# Pioneer vs Viking for firewood buggy



## Slackjaw (Nov 24, 2019)

I harvest blowdowns on 40 acres of mixed NC Bottomland for firewood. I have been using my 40 HP 4x4 tractor and 2008 Rincon quad with trailer.
I've been wanting to upgrade the quad to a SxS. Strapping down saws, jugs etc is a PITA. A small bed would be very nice to carry my lunch cooler and tools in.

I've narrowed down my choices to the Honda pioneer 700 and the Yamaha Viking. The Viking is more comfortable, has more legroom, bucket seats and is more "car like". It has true low range and is about 10 HP more than the Honda.
Downside is it's a CVT tranny.

The Honda is more utilitarian, bench seat, smaller bed and had a car type 3sp auto tranny. No low range.
It's about $1500 cheaper than the viking.
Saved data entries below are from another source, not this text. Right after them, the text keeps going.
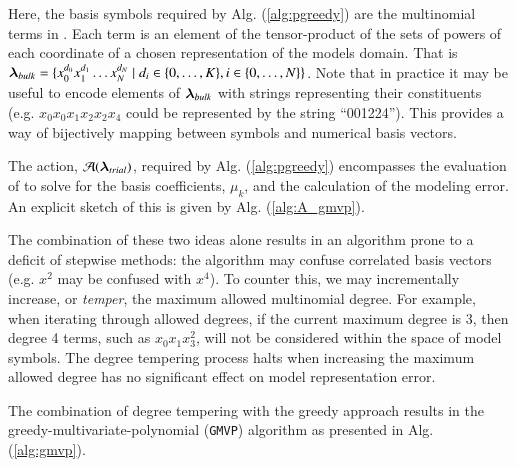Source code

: \documentclass[twocolumn,aps,prd,floatfix,preprintnumbers,a4paper,nofootinbib,
superscriptaddress,10pt]{revtex4-1}
\def\gmvp#1{greedy-multivariate-polynomial#1
  (\texttt{GMVP}#1)\gdef\gmvp{\texttt{GMVP}}}
\begin{document}
%
\par Here, the basis symbols required by Alg. (\ref{alg:pgreedy}) are the multinomial terms in .
%
Each term is an element of the tensor-product of the sets of powers of each coordinate of a chosen representation of the models domain. That is ${\bm{\lambda}}_{bulk} = \{x_0^{d_0} x_1^{d_1} \ldots x_N^{d_N} \mid d_i \in \{0,\ldots,K\}, i \in \{0,\ldots,N\}\}$.
%
Note that in practice it may be useful to encode elements of ${\bm{\lambda}}_{bulk}$ with strings representing their constituents (e.g. $x_0 x_0 x_1 x_2 x_2 x_4$ could be represented by the string ``001224''). This provides a way of bijectively mapping between symbols and numerical basis vectors.
%
\par The action, $\mathcal{A}({\bm{\lambda}}_{trial})$, required by Alg. (\ref{alg:pgreedy}) encompasses the evaluation of  to solve for the basis coefficients, $\mu_k$, and the calculation of the modeling error.
%
An explicit sketch of this is given by Alg. (\ref{alg:A_gmvp}).
%
\par The combination of these two ideas alone results in an algorithm prone to a deficit of stepwise methods: the algorithm may confuse correlated basis vectors (e.g. $x^2$ may be confused with $x^4$).
%
To counter this, we may incrementally increase, or \textit{temper}, the maximum allowed multinomial degree.
%
For example, when iterating through allowed degrees, if the current maximum degree is 3, then degree 4 terms, such as $x_0x_1x_3^2$, will not be considered within the space of model symbols.
%
The degree tempering process halts when increasing the maximum allowed degree has no significant effect on model representation error.
%
\par The combination of degree tempering with the greedy approach results in the \gmvp{} algorithm as presented in Alg. (\ref{alg:gmvp}).
%
%
\end{document}
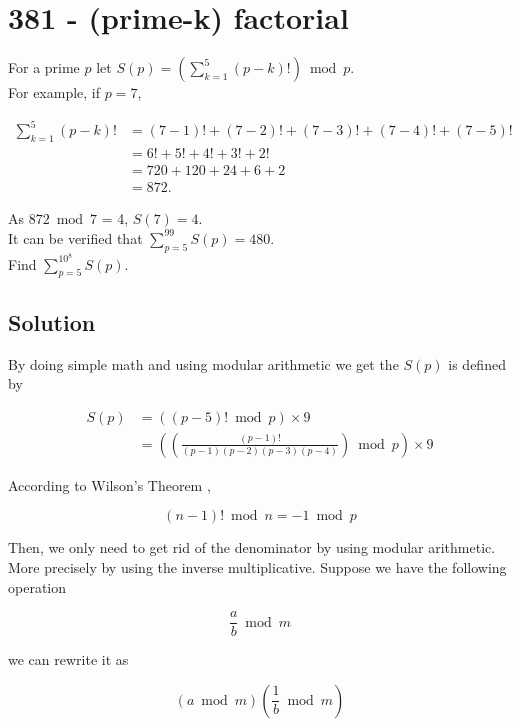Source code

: \chapter*{381 - (prime-k) factorial}

   

For a prime $p$ let $S(p) = \left ( \sum_{k=1}^5(p-k)! \right ) \bmod{p}$.\\

For example, if $p=7$,

\begin{align*}
    \sum_{k=1}^5(p-k)! &= (7-1)! + (7-2)! + (7-3)! + (7-4)! + (7-5)!\\
    &= 6! + 5! + 4! + 3! + 2!\\
    &= 720+120+24+6+2\\
    &= 872.
\end{align*}


As $872 \bmod{7}$ = 4, $S(7) = 4$.\\

It can be verified that $\sum_{p=5}^{99} S(p) = 480$.\\

Find $\sum_{p=5}^{10^8} S(p)$.

\section*{Solution}

By doing simple math and using modular arithmetic we get the $S(p)$ is defined by

\begin{align*}
    S(p) &= \left ( (p-5)! \bmod p \right ) \times 9 \\
    &= \left ( \left ( \frac{(p-1)!}{(p-1)(p-2)(p-3)(p-4)} \right ) \bmod p \right ) \times 9
\end{align*}

According to Wilson's Theorem \cite{wilson_theorem},

$$
(n-1)! \bmod n = -1 \bmod p
$$

Then, we only need to get rid of the denominator by using modular arithmetic. More precisely by using the inverse multiplicative. Suppose we have the following operation

$$
\frac{a}{b} \bmod m
$$

we can rewrite it as

$$
\left ( a \bmod m \right ) \left ( \frac{1}{b} \bmod m \right )
$$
I'm not really a trail rider or mudder, so offroad capability isn't a big issue.

The Yamaha has a "10 year belt warranty" so apparently its enough of an issue to offer a warranty on.

Anyone have thoughts on which would better suit me? I take care of my equipment pretty well and tend to keep things a long time.
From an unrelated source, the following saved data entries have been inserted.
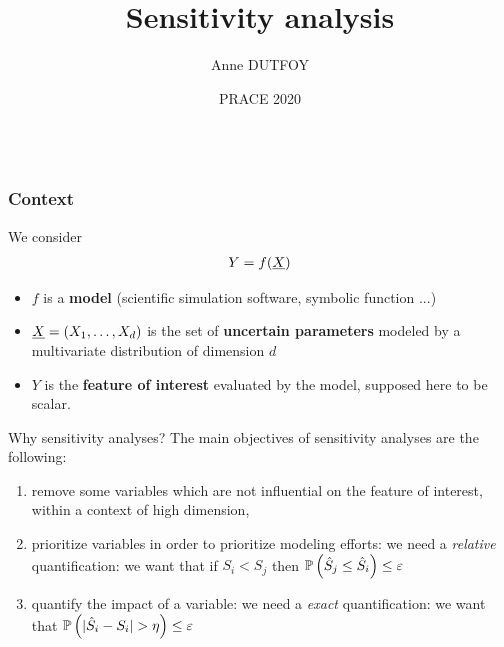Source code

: \documentclass[8pt]{beamer}
\title[Sensitivity analysis]{Sensitivity analysis}
\author[Anne Dutfoy]{
 Anne DUTFOY
}
\institute[]{
 EDF R\&D PERICLES. \\
 anne.dutfoy@edf.Fr
}
\date[PRACE 2020]{PRACE 2020}
\begin{document}

\begin{frame}[plain]
  \begin{columns}
    \titlepage
    \vfill
  \end{columns}
\end{frame}






\begin{frame}
  \frametitle{Context}
\small
We consider
\alert{
\begin{align*}
 Y=f({\underline{X}})
\end{align*}
}
\begin{itemize}
  \item $f$ is a {\bf model} (scientific simulation software, symbolic function ...)
  \item ${\underline{X}}=(X_1, \dots, X_d)$ is the set of  {\bf uncertain parameters } modeled by a multivariate distribution of dimension $d$
  \item $Y$ is the {\bf feature of interest} evaluated by the model, supposed here to be scalar.
\end{itemize}

  \begin{block}{Why sensitivity analyses?}
  The main objectives of sensitivity analyses are the following:
\begin{enumerate}
 \item \alert{remove some variables} which are not influential on the feature of interest, within a context of high dimension,
 \item\alert{ prioritize variables } in order to prioritize modeling efforts: we need a  \emph{relative} quantification: we want that if $S_i < S_j$ then $\mathbb{P}\left( \hat{S}_j \leq \hat{S}_i \right) \leq \varepsilon$
 \item \alert{quantify the impact of a variable}: we need a \emph{exact} quantification: we want that $\mathbb{P}\left( |\hat{S}_i - S_i| > \eta \right) \leq \varepsilon$
\end{enumerate}
\end{block}
\end{frame}
\end{document}
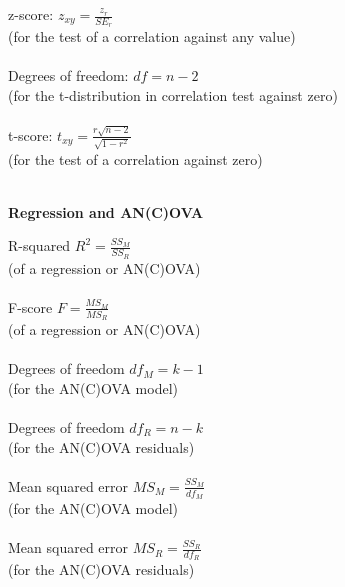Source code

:\begin{minipage}[t]{.45\textwidth}
z-score: \hfill $z_{xy} = \frac{z_r}{SE_r}$\\
{\scriptsize (for the test of a correlation against any value)} \\
\\
Degrees of freedom: \hfill $df = n - 2$\\
{\scriptsize (for the t-distribution in correlation test against zero)} \\
\\
t-score: \hfill $t_{xy} = \frac{r \sqrt{n - 2}}{\sqrt{1 - r^2}}$\\
{\scriptsize (for the test of a correlation against zero)} \\
\\
\begin{center}
    \textbf{Regression and AN(C)OVA}
\end{center}
\hline
\answerskip
R-squared \hfill $R^2 = \frac{SS_M}{SS_R}$ \\
{\scriptsize (of a regression or AN(C)OVA)} \\
\\
F-score \hfill $F = \frac{MS_M}{MS_R}$ \\
{\scriptsize (of a regression or AN(C)OVA)} \\
\\
Degrees of freedom \hfill $df_M = k - 1$ \\
{\scriptsize (for the AN(C)OVA model)} \\
\\
Degrees of freedom \hfill $df_R = n - k$ \\
{\scriptsize (for the AN(C)OVA residuals)} \\
\\
Mean squared error \hfill $MS_M = \frac{SS_M}{df_M}$ \\
{\scriptsize (for the AN(C)OVA model)} \\
\\
Mean squared error \hfill $MS_R = \frac{SS_R}{df_R}$ \\
{\scriptsize (for the AN(C)OVA residuals)} \\
\\
\end{minipage}
\hfill\vline\hfill
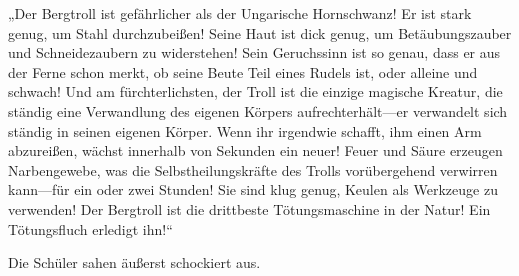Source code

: „Der Bergtroll ist gefährlicher als der Ungarische Hornschwanz! Er ist stark genug, um Stahl durchzubeißen! Seine Haut ist dick genug, um Betäubungszauber und Schneidezaubern zu widerstehen! Sein Geruchssinn ist so genau, dass er aus der Ferne schon merkt, ob seine Beute Teil eines Rudels ist, oder alleine und schwach! Und am fürchterlichsten, der Troll ist die einzige magische Kreatur, die ständig eine Verwandlung des eigenen Körpers aufrechterhält—er verwandelt sich ständig in seinen eigenen Körper. Wenn ihr irgendwie schafft, ihm einen Arm abzureißen, wächst innerhalb von Sekunden ein neuer! Feuer und Säure erzeugen Narbengewebe, was die Selbstheilungskräfte des Trolls vorübergehend verwirren kann—für ein oder zwei Stunden! Sie sind klug genug, Keulen als Werkzeuge zu verwenden! Der Bergtroll ist die drittbeste Tötungsmaschine in der Natur! Ein Tötungsfluch erledigt ihn!“

Die Schüler sahen äußerst schockiert aus.

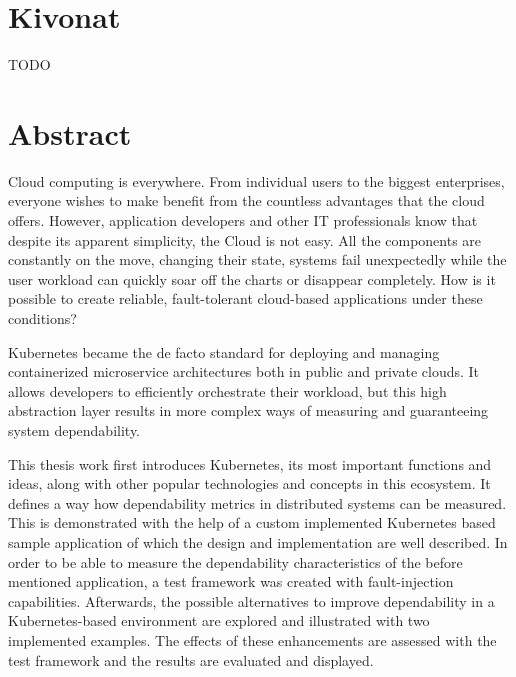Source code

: \setcounter{page}{1}

\selecthungarian

\chapter*{Kivonat}

TODO


\vfill
\selectenglish


\chapter*{Abstract}

Cloud computing is everywhere. From individual users to the biggest enterprises, everyone wishes to make benefit from the countless advantages that the cloud offers. However, application developers and other IT professionals know that despite its apparent simplicity, the Cloud is not easy. All the components are constantly on the move, changing their state, systems fail unexpectedly while the user workload can quickly soar off the charts or disappear completely. How is it possible to create reliable, fault-tolerant cloud-based applications under these conditions?

Kubernetes became the de facto standard for deploying and managing containerized microservice architectures both in public and private clouds. It allows developers to efficiently orchestrate their workload, but this high abstraction layer results in more complex ways of measuring and guaranteeing system dependability.

This thesis work first introduces Kubernetes, its most important functions and ideas, along with other popular technologies and concepts in this ecosystem. It defines a way how dependability metrics in distributed systems can be measured. This is demonstrated with the help of a custom implemented Kubernetes based sample application of which the design and implementation are well described. In order to be able to measure the dependability characteristics of the before mentioned application, a test framework was created with fault-injection capabilities. Afterwards, the possible alternatives to improve dependability in a Kubernetes-based environment are explored and illustrated with two implemented examples. The effects of these enhancements are assessed with the test framework and the results are evaluated and displayed.


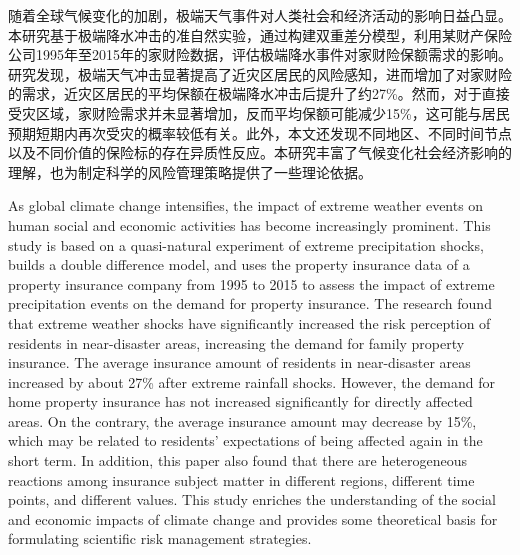 \begin{cabstract}
    随着全球气候变化的加剧，极端天气事件对人类社会和经济活动的影响日益凸显。本研究基于极端降水冲击的准自然实验，通过构建双重差分模型，利用某财产保险公司1995年至2015年的家财险数据，评估极端降水事件对家财险保额需求的影响。研究发现，极端天气冲击显著提高了近灾区居民的风险感知，进而增加了对家财险的需求，近灾区居民的平均保额在极端降水冲击后提升了约27\%。然而，对于直接受灾区域，家财险需求并未显著增加，反而平均保额可能减少15\%，这可能与居民预期短期内再次受灾的概率较低有关。此外，本文还发现不同地区、不同时间节点以及不同价值的保险标的存在异质性反应。本研究丰富了气候变化社会经济影响的理解，也为制定科学的风险管理策略提供了一些理论依据。
\end{cabstract}
\begin{eabstract}
    As global climate change intensifies, the impact of extreme weather events on human social and economic activities has become increasingly prominent. This study is based on a quasi-natural experiment of extreme precipitation shocks, builds a double difference model, and uses the property insurance data of a property insurance company from 1995 to 2015 to assess the impact of extreme precipitation events on the demand for property insurance. The research found that extreme weather shocks have significantly increased the risk perception of residents in near-disaster areas, increasing the demand for family property insurance. The average insurance amount of residents in near-disaster areas increased by about 27\% after extreme rainfall shocks. However, the demand for home property insurance has not increased significantly for directly affected areas. On the contrary, the average insurance amount may decrease by 15\%, which may be related to residents' expectations of being affected again in the short term. In addition, this paper also found that there are heterogeneous reactions among insurance subject matter in different regions, different time points, and different values. This study enriches the understanding of the social and economic impacts of climate change and provides some theoretical basis for formulating scientific risk management strategies.
\end{eabstract}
ETA, I'm not opposed to other brands.
I see Kubota has a SxS with awsome finance rates.
I dont care for Polaris.
The Kawasaki mule looks too much like a golf cart for me. If I'm going to pay $12k for a UTV, its gonna at least look cool.


----------



## Oliver Durand (Nov 24, 2019)

ETA, I'm not opposed to other brands.
I see Kubota has a SxS with awsome finance rates.
I dont care for Polaris.
The Kawasaki mule looks too much like a golf cart for me. If I'm going to pay $12k for a UTV, its gonna at least look cool.[/QUOTE]
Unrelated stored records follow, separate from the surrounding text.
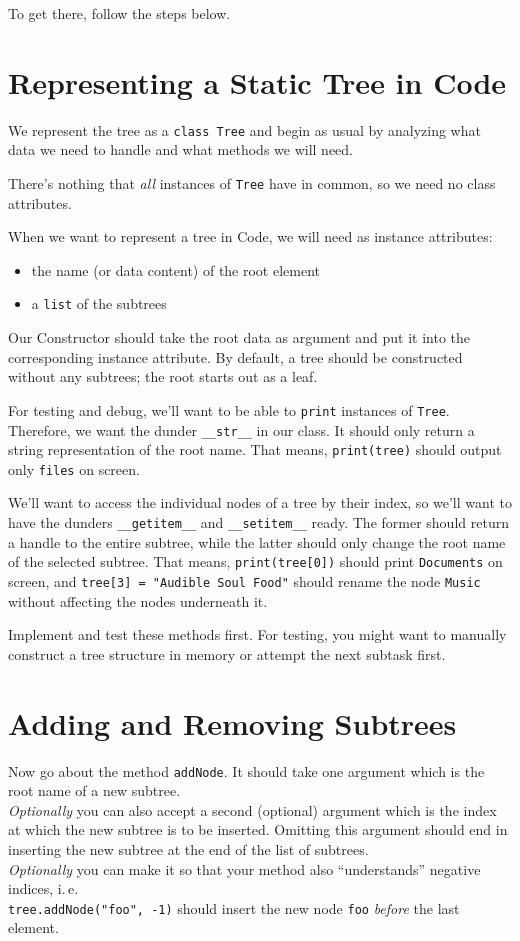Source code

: \documentclass[
	english,
	fontsize=10pt,
	parskip=half,
	titlepage=true,
	DIV=12
]{scrartcl}
\newcommand*{\inPy}[1]{\texttt{#1}}
\newcommand*{\ie}{i.\,e.\xspace}
\begin{document}
To get there, follow the steps below.

\section{Representing a Static Tree in Code}
We represent the tree as a \inPy{class Tree} and begin as usual by analyzing what data we need to handle and what methods we will need.

There's nothing that \emph{all} instances of \texttt{Tree} have in common, so we need no class attributes.

When we want to represent a tree in Code, we will need as instance attributes:
\begin{itemize}
\item the name (or data content) of the root element
\item a \inPy{list} of the subtrees
\end{itemize}

Our Constructor should take the root data as argument and put it into the corresponding instance attribute. By default, a tree should be constructed without any subtrees; the root starts out as a leaf.

For testing and debug, we'll want to be able to \inPy{print} instances of \texttt{Tree}. Therefore, we want the dunder \inPy{__str__} in our class. It should only return a string representation of the root name. That means, \inPy{print(tree)} should output only \texttt{files} on screen.

We'll want to access the individual nodes of a tree by their index, so we'll want to have the dunders \inPy{__getitem__} and \inPy{__setitem__} ready. The former should return a handle to the entire subtree, while the latter should only change the root name of the selected subtree. That means, \inPy{print(tree[0])} should print \texttt{Documents} on screen, and \texttt{tree[3] = "Audible Soul Food"} should rename the node \texttt{Music} without affecting the nodes underneath it.

Implement and test these methods first. For testing, you might want to manually construct a tree structure in memory or attempt the next subtask first.

\section{Adding and Removing Subtrees}
Now go about the method \texttt{addNode}. It should take one argument which is the root name of a new subtree.\\
\emph{Optionally} you can also accept a second (optional) argument which is the index at which the new subtree is to be inserted. Omitting this argument should end in inserting the new subtree at the end of the list of subtrees.\\
\emph{Optionally} you can make it so that your method also \enquote{understands} negative indices, \ie\\
\texttt{tree.addNode("foo", -1)} should insert the new node \texttt{foo} \emph{before} the last element.
\end{document}
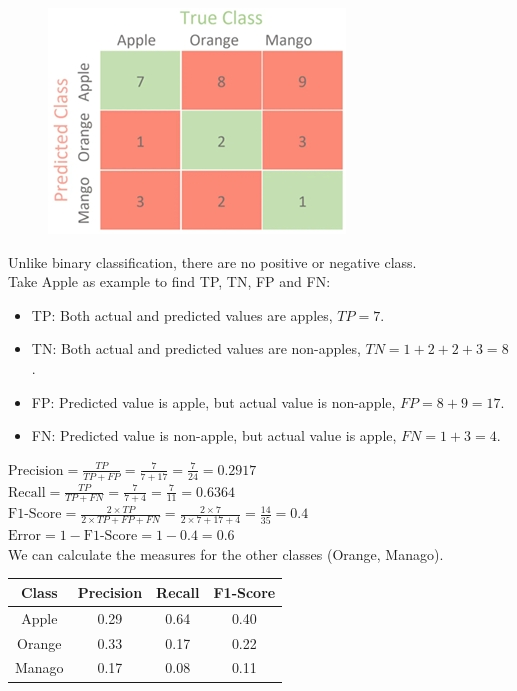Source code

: \documentclass{book}
\begin{document}
\begin{figure}
    \centering
    \includegraphics[scale=0.55]{chapter 4/ch4_figure5.jpeg}
\end{figure}

Unlike binary classification, there are no positive or negative class.\\
Take Apple as example to find TP, TN, FP and FN:\\
\begin{itemize}
    \item TP: Both actual and predicted values are apples, \(TP = 7\).
    \item TN: Both actual and predicted values are non-apples, \(TN = 1+2+2+3=8\).
    \item FP: Predicted value is apple, but actual value is non-apple, \(FP = 8+9=17\).
    \item FN: Predicted value is non-apple, but actual value is apple, \(FN = 1+3=4\).
\end{itemize}
\(\text{Precision} = \frac{TP}{TP + FP} = \frac{7}{7+17} = \frac{7}{24} = 0.2917\)\\
\vspace{1mm}
\(\text{Recall} = \frac{TP}{TP + FN} = \frac{7}{7+4} = \frac{7}{11} = 0.6364\)\\
\vspace{1mm}
\(\text{F1-Score} = \frac{2 \times TP}{2 \times TP + FP + FN} = \frac{2 \times 7}{2 \times 7 + 17 + 4} = \frac{14}{35} = 0.4\)\\
\vspace{1mm}
\(\text{Error} = 1 - \text{F1-Score} = 1 - 0.4 = 0.6\)\\
We can calculate the measures for the other classes (Orange, Manago).
\begin{center}
    \begin{tabular}{|c|c|c|c|}
        \hline
        \rowcolor{lightblue}
        \textbf{Class} & \textbf{Precision} & \textbf{Recall} & \textbf{F1-Score} \\
        \hline
        Apple & 0.29 & 0.64 & 0.40 \\
        \hline
        Orange & 0.33 & 0.17 & 0.22 \\
        \hline
        Manago & 0.17 & 0.08 & 0.11 \\
        \hline
    \end{tabular}
\end{center}
\end{document}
The Kubotas are pretty ruggedly built. Perhaps not quite bulletproof, but tough. The hydrostat transmission makes them a little more spendy but I have yet to see one of them fail. Diesel is a plus for torque. I don't know if they offer a gas version.

Those makes that use a belt drive are well proven, perhaps the belt would slip if you ran it in water. Never heard of a problem. Snowmobiles have run that variable pulley set-up for years. The belts aren't that expensive to replace, and getting the guards out of the way is the hardest part of changing them on most machines.


----------



## sb47 (Nov 24, 2019)

If its gonna be all off road it may be cheaper to find an old beater pickup.


----------



## Bearcreek (Nov 24, 2019)

Save a bunch of money and buy a Suzuki Samurai. I have one and it'll work circles around any side by side. Put some of the money saved into an air locker, a winch and good hitch.


----------



## bowtechmadman (Nov 25, 2019)

Check out an Arctic Cat TRV. I have two of them they are a convertible of sorts, with longer wheel base and ability to put large box on the back. You can exchange the box for a 2nd seat or cargo rack as needed. I love the fact I can put a couple saws, gas/oil, tool box etc in the back and head to the woods w/ trailer in tow. Still more maneuverable in the woods than a SxS.


----------



## 92utownxh (Nov 25, 2019)

I can't say what is best for you, but wanted to say something about the Yamaha CVT. I have a 2004 Yamaha Grizzly 660 with the CVT. I've never had an issue. It has over 2000 miles of use just on our property; plowing snow, spraying fence, and pulling trailers of firewood up hills that it really probably shouldn't be doing due to the weight. Never a problem. When I'm in the woods pulling a trailer its always in lo, most of the time 4wd and lo. It's been very, very low maintenance. I change the oil and filter once or twice a year, clean the air filter, and that's about it. If it was me, I'd look for a good used one, whichever brand it is. I got the grizzly when it was a few years old, like new, for less than half the price of new.


----------



## Slackjaw (Nov 26, 2019)

92utownxh said:


> I can't say what is best for you, but wanted to say something about the Yamaha CVT. I have a 2004 Yamaha Grizzly 660 with the CVT. I've never had an issue. It has over 2000 miles of use just on our property; plowing snow, spraying fence, and pulling trailers of firewood up hills that it really probably shouldn't be doing due to the weight. Never a problem. When I'm in the woods pulling a trailer its always in lo, most of the time 4wd and lo. It's been very, very low maintenance. I change the oil and filter once or twice a year, clean the air filter, and that's about it. If it was me, I'd look for a good used one, whichever brand it is. I got the grizzly when it was a few years old, like new, for less than half the price of new.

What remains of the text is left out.